或使则实,莫为则虚。有名有实,是物之居;无名无实,在物之虚。可言可意,言而愈疏。

或使则实者,谓冥冥之中有物以司之,是实也。莫为则虚者,谓冥冥之中本无所主,是虚也。既有实则与名俱矣,则是累于物矣。居者在也,言在于物之中也,故曰是物之居。若谓之无则名实俱无,而所谓无者终在、未能并与无者无之,亦是累于物也。故曰在物之虚。大抵曰有曰无皆可以言传,可以意度,皆未免于言,则去道愈疏远矣。

未生不可忌,已死不可阻。死生非远也,理不可睹。

忌者,禁也。未生之初,不容不生,既生而死,岂可得而违阻也。死生之理本在目前,初非甚远,但欲见而不可见,故曰理不可睹。
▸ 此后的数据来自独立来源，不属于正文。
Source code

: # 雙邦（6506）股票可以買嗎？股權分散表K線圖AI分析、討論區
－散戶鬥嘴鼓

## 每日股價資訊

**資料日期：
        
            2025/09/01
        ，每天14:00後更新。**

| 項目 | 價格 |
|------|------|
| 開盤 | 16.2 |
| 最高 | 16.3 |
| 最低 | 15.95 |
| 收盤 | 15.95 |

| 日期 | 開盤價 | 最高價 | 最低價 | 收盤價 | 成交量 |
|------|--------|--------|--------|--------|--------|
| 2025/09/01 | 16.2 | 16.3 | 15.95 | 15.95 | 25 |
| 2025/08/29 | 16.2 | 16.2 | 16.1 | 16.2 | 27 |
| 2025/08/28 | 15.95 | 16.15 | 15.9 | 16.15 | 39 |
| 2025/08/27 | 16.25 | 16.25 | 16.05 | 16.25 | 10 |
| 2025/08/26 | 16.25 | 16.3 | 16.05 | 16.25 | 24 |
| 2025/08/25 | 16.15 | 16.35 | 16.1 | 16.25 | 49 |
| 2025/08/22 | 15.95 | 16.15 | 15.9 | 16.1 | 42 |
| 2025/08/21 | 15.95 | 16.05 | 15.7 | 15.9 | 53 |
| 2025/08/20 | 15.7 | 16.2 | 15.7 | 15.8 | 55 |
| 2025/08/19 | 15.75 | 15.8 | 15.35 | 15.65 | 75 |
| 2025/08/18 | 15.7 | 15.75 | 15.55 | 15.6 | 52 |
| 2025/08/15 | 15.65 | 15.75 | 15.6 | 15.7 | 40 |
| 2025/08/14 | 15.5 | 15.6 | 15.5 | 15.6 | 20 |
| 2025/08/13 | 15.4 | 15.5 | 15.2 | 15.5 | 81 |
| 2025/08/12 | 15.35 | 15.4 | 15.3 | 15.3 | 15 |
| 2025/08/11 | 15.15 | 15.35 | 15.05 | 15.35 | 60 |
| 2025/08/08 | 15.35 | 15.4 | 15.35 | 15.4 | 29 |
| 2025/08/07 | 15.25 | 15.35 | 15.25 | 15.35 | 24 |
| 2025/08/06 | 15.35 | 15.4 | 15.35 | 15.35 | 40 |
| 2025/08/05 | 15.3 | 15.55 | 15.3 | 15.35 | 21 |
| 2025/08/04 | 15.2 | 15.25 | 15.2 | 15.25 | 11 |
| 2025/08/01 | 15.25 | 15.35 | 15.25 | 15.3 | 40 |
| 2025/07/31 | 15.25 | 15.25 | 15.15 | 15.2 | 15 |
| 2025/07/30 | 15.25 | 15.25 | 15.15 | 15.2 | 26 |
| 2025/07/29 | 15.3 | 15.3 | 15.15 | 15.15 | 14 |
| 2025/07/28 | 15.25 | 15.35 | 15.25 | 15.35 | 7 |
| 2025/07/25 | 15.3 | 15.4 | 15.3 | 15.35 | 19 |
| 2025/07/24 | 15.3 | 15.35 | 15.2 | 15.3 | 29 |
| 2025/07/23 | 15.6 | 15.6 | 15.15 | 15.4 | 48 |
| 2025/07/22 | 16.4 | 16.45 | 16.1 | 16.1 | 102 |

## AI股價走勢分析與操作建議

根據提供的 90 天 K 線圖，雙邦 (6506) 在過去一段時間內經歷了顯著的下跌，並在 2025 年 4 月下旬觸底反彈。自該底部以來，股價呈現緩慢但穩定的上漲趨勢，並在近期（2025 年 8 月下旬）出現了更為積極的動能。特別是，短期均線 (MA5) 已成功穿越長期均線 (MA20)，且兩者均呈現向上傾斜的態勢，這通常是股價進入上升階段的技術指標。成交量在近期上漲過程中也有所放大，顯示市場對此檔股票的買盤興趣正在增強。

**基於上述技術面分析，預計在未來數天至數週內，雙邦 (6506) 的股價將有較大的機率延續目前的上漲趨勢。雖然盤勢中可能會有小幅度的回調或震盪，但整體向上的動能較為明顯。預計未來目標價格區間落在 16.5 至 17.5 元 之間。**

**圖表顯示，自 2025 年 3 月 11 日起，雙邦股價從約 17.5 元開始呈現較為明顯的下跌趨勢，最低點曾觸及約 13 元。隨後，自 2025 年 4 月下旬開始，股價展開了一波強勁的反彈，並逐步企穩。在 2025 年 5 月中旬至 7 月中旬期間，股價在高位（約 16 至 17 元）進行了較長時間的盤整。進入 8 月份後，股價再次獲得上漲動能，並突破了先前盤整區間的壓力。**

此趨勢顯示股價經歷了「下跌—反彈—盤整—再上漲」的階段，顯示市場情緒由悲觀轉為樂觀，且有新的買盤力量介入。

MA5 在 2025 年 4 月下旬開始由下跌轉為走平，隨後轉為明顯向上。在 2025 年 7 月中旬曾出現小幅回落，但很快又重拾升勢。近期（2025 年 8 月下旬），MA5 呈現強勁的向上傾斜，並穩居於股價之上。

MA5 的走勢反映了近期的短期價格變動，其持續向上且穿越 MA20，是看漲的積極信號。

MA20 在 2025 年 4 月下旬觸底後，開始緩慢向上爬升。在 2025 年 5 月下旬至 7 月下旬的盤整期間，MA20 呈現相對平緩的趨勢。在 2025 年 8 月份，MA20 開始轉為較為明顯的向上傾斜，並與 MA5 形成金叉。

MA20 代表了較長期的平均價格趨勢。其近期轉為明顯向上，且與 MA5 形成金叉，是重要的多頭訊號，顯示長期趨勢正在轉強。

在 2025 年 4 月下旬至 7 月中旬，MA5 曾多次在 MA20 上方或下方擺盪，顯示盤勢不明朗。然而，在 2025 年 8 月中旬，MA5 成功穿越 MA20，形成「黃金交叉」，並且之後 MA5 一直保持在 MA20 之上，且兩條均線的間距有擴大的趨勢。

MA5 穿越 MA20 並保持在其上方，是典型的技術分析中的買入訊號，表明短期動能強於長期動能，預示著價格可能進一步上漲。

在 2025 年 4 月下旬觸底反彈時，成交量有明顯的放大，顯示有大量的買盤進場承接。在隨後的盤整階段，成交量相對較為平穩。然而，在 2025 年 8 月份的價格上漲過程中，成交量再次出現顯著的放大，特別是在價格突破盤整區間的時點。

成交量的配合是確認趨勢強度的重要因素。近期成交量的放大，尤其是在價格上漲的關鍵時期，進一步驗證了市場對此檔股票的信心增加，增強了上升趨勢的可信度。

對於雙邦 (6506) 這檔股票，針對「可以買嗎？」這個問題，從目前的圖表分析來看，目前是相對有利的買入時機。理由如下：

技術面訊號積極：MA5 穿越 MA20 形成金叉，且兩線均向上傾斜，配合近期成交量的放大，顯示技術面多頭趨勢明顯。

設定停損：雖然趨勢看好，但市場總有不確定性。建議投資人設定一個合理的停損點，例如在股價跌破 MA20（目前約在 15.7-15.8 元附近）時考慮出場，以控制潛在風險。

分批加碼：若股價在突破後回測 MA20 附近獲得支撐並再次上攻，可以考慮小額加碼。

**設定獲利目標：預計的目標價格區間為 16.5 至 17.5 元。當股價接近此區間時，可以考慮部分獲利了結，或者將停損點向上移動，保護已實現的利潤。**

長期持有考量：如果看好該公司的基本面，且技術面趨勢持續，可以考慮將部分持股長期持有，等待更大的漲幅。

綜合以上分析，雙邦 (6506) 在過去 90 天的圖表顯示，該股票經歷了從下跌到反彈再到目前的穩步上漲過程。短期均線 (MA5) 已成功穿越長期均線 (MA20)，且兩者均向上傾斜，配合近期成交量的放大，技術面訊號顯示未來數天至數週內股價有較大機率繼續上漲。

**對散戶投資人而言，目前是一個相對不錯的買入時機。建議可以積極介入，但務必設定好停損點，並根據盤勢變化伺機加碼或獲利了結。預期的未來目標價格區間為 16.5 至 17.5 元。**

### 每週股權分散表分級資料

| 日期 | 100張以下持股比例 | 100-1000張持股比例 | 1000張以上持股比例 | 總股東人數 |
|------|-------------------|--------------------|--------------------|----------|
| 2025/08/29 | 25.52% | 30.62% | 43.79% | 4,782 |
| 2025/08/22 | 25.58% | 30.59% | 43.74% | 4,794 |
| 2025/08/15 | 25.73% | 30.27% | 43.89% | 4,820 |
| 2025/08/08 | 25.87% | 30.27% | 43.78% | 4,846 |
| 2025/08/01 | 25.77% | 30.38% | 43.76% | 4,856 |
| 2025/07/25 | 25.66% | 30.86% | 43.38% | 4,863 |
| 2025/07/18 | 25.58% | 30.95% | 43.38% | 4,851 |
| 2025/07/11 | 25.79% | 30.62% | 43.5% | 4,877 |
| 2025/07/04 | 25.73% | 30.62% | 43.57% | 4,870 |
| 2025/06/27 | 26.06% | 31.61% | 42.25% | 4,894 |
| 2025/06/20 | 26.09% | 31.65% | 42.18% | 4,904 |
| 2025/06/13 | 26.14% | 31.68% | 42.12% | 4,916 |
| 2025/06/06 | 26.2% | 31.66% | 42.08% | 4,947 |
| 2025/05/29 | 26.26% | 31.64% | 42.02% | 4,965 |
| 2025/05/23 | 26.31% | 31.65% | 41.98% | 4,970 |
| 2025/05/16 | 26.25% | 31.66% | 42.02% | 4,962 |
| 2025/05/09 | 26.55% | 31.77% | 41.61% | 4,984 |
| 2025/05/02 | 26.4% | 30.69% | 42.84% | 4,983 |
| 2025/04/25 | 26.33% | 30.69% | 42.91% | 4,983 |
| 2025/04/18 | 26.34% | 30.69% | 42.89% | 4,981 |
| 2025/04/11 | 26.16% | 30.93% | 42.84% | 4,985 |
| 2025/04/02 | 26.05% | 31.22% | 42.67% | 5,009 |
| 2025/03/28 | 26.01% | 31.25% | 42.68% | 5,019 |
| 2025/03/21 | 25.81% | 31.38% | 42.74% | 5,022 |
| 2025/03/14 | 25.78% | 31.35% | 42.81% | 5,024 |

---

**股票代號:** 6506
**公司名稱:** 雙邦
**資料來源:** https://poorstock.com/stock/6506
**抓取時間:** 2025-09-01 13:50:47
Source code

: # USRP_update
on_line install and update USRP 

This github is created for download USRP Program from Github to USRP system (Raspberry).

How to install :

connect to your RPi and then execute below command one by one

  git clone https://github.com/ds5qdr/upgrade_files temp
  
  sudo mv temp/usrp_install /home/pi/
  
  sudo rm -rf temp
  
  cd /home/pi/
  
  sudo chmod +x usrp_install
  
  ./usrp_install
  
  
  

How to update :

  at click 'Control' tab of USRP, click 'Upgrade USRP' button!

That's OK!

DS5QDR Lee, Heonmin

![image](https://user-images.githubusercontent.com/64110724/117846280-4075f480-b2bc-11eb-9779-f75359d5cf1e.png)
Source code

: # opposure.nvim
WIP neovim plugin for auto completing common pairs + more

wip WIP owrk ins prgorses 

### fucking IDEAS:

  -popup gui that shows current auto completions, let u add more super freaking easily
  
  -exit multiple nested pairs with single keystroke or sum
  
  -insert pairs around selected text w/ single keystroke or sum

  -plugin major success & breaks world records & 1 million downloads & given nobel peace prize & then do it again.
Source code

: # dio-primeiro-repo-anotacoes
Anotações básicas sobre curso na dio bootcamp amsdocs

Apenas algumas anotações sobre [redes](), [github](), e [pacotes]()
或之使,莫之为,疑之所假。吾观之本,其往无穷;吾求之末其来无止。无穷无止,言之无也,与物同理。

若以为或之使,若以为莫之为,则世之疑情方假此而起,又安得为无累乎。本,始也,未动之时也。即未动之时观之,已见其往者无穷矣。末,终也。既动而止之时也。就其既止之时而观之,已见其方来者无止。以此而观,但泯于无言方可合万物而伺一理,故曰言之无也,与物同理。

或使莫为,言之本也,与物终始。道不可有,有不可无,道之为名,所假而行。或使莫为,在物一曲,夫胡为于大方。

二者之言推求其本,谓之或使,谓之莫为,皆未能远离于物,但见与物终始而已,故曰与物终始。不能离物则是有也,谓之道可有乎,故曰道不可有。既曰有,则所谓有者何可得而无之,言离不去也。故曰有不可无。若以真实而观,道之一字本是假名以行于世,故曰道之为名,所假而行。二者之言皆为泥物而在于一偏,安得谓之大道。一曲,一偏也。大方,大道也。既结了上面说话,却别说两句又妙。

言而足,则终日言而尽道;言而不足,则终日言而尽物。道物之极,言默不足以载。非言非默,议有所极。

同乎此言也,但我果有所见,虽谓之言亦可尽道,终日言之亦自不妨,故曰言而足,终日言而尽道。若我无所见则言不足以尽道,言之纵多亦不离于形似而已,故曰言而不足,终日言之而尽物。道,精也;物,粗也。以精粗之极而求之,言亦不足尽,默亦不足尽。载,在也,谓不在此也。非言非默之中,自有至极之议。极议,至言也。佛氏所谓如我按指,海印发光,似汝举心,尘劳先起,即此意也。又曰我为法王,于法自在,盖言造道之人,说亦是,不说亦是,汝未造道,便说得是也不是。此篇亦与内篇何异。